PTA Structure


National PTA was founded February 17, 1897, in Washington, DC as the National Congress of Mothers. Fathers and teachers joined in increasing numbers, so the name was changed in 1925 to National Congress of Parents and Teachers. Alice McLellan Birney and Phoebe Apperson Hearst are recognized as co-founders of National PTA.

Because of the dual school system that existed in nineteen southern states and the District of Columbia, the National Congress of Colored Parents and Teachers was organized in 1926 in Atlanta, Georgia, with Selena Sloan Butler as founder. National PTA helped set up the organization and worked closely with the group, whose objects and child welfare goals were the same as its own.

The National Congress of Parents and Teachers, and the National Congress of Colored Parents and Teachers were united June 11, 1970. The unified organization, continuing as the National Congress of Parents and Teachers, serves all children with equal concern for all.


The Virginia Congress of Parents and Teachers, along with other state branches, is an integral part of National PTA, serving as a connecting link between the national organization and its membership with the state. The Virginia Congress of Parents and Teachers was part of the Cooperative Education Association and joined National PTA in 1921. The membership of Virginia PTA is the individual members of the local associations. The membership of National PTA is the sum of the membership in the various state PTA branches. A person who joins a local PTA unit automatically becomes a member of Virginia PTA and National PTA.


Virginia PTA is divided into six regions so that a closer working relationship with districts, councils and local units may be achieved. A district director representative, elected by the district directors from his/her respective region, represents the combined interests of all districts in the region on the Executive Committee. These representatives are elected at the spring Board of Managers meeting to serve a one year term and may serve in this capacity for two consecutive terms.


Districts are geographical divisions of the state designated by the state board to carry on state work effectively. The state bylaws govern the work of the district and must be approved by the state Bylaws Committee. The district PTA also helps to integrate council and local unit work with state and national programs and activities.
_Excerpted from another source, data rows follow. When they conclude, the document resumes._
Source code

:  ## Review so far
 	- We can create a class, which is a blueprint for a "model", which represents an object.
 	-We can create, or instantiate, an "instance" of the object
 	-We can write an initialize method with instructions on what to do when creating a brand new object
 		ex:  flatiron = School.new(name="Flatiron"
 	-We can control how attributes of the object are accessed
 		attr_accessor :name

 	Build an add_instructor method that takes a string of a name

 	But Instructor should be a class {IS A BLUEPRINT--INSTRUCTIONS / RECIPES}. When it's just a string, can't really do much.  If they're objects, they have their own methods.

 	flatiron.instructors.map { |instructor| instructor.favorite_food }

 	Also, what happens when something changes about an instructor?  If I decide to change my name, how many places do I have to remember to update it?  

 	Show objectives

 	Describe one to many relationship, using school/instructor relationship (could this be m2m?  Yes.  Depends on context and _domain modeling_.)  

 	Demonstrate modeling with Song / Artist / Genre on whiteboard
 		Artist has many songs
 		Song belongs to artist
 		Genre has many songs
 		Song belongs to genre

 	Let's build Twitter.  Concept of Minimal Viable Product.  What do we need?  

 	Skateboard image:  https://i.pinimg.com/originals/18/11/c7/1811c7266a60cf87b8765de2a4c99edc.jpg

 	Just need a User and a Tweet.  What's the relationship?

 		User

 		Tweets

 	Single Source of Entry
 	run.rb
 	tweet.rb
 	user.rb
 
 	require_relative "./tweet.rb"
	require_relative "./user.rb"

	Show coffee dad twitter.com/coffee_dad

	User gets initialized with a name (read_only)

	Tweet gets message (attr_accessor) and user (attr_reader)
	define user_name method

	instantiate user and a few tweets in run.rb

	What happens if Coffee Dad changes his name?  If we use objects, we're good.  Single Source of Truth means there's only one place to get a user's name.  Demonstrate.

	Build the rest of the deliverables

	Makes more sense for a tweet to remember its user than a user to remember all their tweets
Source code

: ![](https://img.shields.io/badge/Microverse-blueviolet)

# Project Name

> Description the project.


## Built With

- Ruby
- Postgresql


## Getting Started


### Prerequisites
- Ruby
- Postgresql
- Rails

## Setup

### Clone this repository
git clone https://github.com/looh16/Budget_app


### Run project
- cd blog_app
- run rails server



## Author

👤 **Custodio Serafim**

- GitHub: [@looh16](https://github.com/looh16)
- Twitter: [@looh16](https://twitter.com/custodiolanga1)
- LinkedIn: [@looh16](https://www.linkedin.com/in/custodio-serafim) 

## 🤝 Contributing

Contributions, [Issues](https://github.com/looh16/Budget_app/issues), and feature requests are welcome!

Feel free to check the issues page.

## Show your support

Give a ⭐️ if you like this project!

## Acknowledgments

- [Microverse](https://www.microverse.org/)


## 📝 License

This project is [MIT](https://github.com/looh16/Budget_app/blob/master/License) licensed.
Elected to a two-year term by the district membership, the district director represents the district on Virginia PTA's Board of Managers.


A council of Parent Teacher Associations and/or Parent Teacher Student Associations is a group of local units in a town, city, or county, organized under the authority of the state PTA. There must be three local units in an area to form a council. Its purpose is to promote conferences, leadership training, and coordination of efforts of the local PTAs and its membership. A council serves as an advisor to the local units and may not legislate for its local units.

Local Units

The local unit is the most important division of PTA. All other divisions exist to serve the local PTA. The local PTA is organized and chartered by the state PTA in accordance with authority granted to the state by National PTA bylaws. The state PTA bylaws are approved and adopted by delegates at the annual state convention. The procedures and requirements for the organization of local associations are set forth in the state bylaws, but it is a self-governing body. The local PTA plans its programs and activities to meet the needs of children and youth in its own school and community. Guidelines and program aids are offered by the national and state PTA to help local units plan their programs and projects. The local unit promotes those, which meet the needs of their community.